WHAT THE EXERCISE ASKS:
How do the lines below between the ones holding "Then you'll probably" and "包进行发布，一旦需要改动，只需要改动一份代码，然后 publish 就行了。", inclusive, read? Give them again exactly, with no other lines.

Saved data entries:
++++

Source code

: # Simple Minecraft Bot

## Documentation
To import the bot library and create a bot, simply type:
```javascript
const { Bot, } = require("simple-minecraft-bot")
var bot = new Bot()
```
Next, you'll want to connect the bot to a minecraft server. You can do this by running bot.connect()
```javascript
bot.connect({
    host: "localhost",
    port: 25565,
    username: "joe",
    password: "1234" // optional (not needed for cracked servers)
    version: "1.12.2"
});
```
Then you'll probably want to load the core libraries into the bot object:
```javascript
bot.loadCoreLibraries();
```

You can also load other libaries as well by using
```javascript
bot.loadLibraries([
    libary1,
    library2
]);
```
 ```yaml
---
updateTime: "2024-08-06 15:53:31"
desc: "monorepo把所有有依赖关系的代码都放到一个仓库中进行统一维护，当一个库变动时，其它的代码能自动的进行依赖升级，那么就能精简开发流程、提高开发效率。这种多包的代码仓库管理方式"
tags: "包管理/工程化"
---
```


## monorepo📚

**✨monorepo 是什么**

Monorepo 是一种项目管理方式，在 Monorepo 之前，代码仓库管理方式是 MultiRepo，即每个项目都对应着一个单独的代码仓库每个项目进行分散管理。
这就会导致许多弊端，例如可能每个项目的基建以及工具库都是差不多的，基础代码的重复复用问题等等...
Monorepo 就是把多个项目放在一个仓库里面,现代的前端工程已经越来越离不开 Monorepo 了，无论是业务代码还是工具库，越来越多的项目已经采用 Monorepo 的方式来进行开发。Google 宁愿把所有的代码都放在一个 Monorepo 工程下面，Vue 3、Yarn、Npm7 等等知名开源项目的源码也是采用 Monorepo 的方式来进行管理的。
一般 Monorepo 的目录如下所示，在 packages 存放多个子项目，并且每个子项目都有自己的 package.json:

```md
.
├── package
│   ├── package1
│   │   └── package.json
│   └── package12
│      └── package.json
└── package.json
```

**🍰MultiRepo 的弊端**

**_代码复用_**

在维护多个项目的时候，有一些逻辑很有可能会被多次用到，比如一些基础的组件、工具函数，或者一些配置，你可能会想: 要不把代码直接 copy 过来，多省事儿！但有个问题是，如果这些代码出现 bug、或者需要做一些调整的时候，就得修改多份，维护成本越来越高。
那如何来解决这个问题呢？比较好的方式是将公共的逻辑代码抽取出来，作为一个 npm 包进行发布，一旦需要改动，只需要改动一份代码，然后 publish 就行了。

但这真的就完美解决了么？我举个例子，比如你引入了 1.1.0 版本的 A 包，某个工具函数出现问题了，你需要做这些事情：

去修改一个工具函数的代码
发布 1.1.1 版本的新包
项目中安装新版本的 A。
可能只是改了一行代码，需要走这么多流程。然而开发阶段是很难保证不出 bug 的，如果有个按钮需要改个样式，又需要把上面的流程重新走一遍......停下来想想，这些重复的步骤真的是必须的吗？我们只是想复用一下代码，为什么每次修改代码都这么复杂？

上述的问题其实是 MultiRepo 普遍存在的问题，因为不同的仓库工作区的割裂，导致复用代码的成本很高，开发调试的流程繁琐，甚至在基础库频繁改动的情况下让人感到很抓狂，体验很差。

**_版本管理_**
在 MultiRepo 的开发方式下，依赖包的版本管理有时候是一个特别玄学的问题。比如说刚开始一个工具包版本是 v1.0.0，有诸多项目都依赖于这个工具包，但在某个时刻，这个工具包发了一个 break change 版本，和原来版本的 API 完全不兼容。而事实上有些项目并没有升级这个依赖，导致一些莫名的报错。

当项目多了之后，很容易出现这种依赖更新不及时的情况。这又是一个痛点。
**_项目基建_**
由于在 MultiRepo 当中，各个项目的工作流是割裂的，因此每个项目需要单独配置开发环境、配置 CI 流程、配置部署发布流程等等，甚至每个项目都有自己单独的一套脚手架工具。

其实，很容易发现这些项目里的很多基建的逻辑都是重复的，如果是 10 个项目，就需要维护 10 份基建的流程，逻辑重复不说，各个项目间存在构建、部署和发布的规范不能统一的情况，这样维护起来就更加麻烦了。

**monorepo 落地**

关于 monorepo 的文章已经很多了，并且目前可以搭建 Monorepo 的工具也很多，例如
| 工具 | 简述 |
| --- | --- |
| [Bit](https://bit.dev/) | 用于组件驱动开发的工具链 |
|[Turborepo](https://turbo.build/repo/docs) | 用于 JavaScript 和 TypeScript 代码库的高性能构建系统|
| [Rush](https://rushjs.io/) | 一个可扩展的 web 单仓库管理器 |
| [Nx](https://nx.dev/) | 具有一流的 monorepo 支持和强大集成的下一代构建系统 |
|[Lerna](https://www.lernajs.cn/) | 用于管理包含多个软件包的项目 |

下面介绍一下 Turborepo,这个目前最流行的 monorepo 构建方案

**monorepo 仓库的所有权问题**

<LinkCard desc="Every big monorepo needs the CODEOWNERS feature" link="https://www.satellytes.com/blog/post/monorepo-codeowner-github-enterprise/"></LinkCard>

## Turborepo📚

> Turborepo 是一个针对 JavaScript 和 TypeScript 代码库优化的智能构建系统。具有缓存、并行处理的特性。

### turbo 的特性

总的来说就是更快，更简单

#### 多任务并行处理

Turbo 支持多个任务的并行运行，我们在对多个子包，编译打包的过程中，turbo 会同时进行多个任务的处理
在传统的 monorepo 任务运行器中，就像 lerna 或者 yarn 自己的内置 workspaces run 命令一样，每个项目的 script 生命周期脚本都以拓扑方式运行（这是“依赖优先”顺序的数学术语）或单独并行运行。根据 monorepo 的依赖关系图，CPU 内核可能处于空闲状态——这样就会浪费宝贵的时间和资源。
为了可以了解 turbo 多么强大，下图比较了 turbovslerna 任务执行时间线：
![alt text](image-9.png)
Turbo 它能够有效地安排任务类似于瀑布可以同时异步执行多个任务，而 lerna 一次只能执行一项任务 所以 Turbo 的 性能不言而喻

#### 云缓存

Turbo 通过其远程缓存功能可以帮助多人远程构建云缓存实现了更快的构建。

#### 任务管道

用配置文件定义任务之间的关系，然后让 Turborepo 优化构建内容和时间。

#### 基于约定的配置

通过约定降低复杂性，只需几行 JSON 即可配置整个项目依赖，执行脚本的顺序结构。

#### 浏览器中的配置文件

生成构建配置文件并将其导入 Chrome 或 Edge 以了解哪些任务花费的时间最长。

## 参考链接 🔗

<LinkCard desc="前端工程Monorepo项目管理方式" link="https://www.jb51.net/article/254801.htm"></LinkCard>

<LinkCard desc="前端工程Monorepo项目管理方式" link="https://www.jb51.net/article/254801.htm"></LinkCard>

++++

ANSWER BELOW:
Then you'll probably want to load the core libraries into the bot object:
```javascript
bot.loadCoreLibraries();
```

You can also load other libaries as well by using
```javascript
bot.loadLibraries([
    libary1,
    library2
]);
```
 ```yaml
---
updateTime: "2024-08-06 15:53:31"
desc: "monorepo把所有有依赖关系的代码都放到一个仓库中进行统一维护，当一个库变动时，其它的代码能自动的进行依赖升级，那么就能精简开发流程、提高开发效率。这种多包的代码仓库管理方式"
tags: "包管理/工程化"
---
```


## monorepo📚

**✨monorepo 是什么**

Monorepo 是一种项目管理方式，在 Monorepo 之前，代码仓库管理方式是 MultiRepo，即每个项目都对应着一个单独的代码仓库每个项目进行分散管理。
这就会导致许多弊端，例如可能每个项目的基建以及工具库都是差不多的，基础代码的重复复用问题等等...
Monorepo 就是把多个项目放在一个仓库里面,现代的前端工程已经越来越离不开 Monorepo 了，无论是业务代码还是工具库，越来越多的项目已经采用 Monorepo 的方式来进行开发。Google 宁愿把所有的代码都放在一个 Monorepo 工程下面，Vue 3、Yarn、Npm7 等等知名开源项目的源码也是采用 Monorepo 的方式来进行管理的。
一般 Monorepo 的目录如下所示，在 packages 存放多个子项目，并且每个子项目都有自己的 package.json:

```md
.
├── package
│   ├── package1
│   │   └── package.json
│   └── package12
│      └── package.json
└── package.json
```

**🍰MultiRepo 的弊端**

**_代码复用_**

在维护多个项目的时候，有一些逻辑很有可能会被多次用到，比如一些基础的组件、工具函数，或者一些配置，你可能会想: 要不把代码直接 copy 过来，多省事儿！但有个问题是，如果这些代码出现 bug、或者需要做一些调整的时候，就得修改多份，维护成本越来越高。
那如何来解决这个问题呢？比较好的方式是将公共的逻辑代码抽取出来，作为一个 npm 包进行发布，一旦需要改动，只需要改动一份代码，然后 publish 就行了。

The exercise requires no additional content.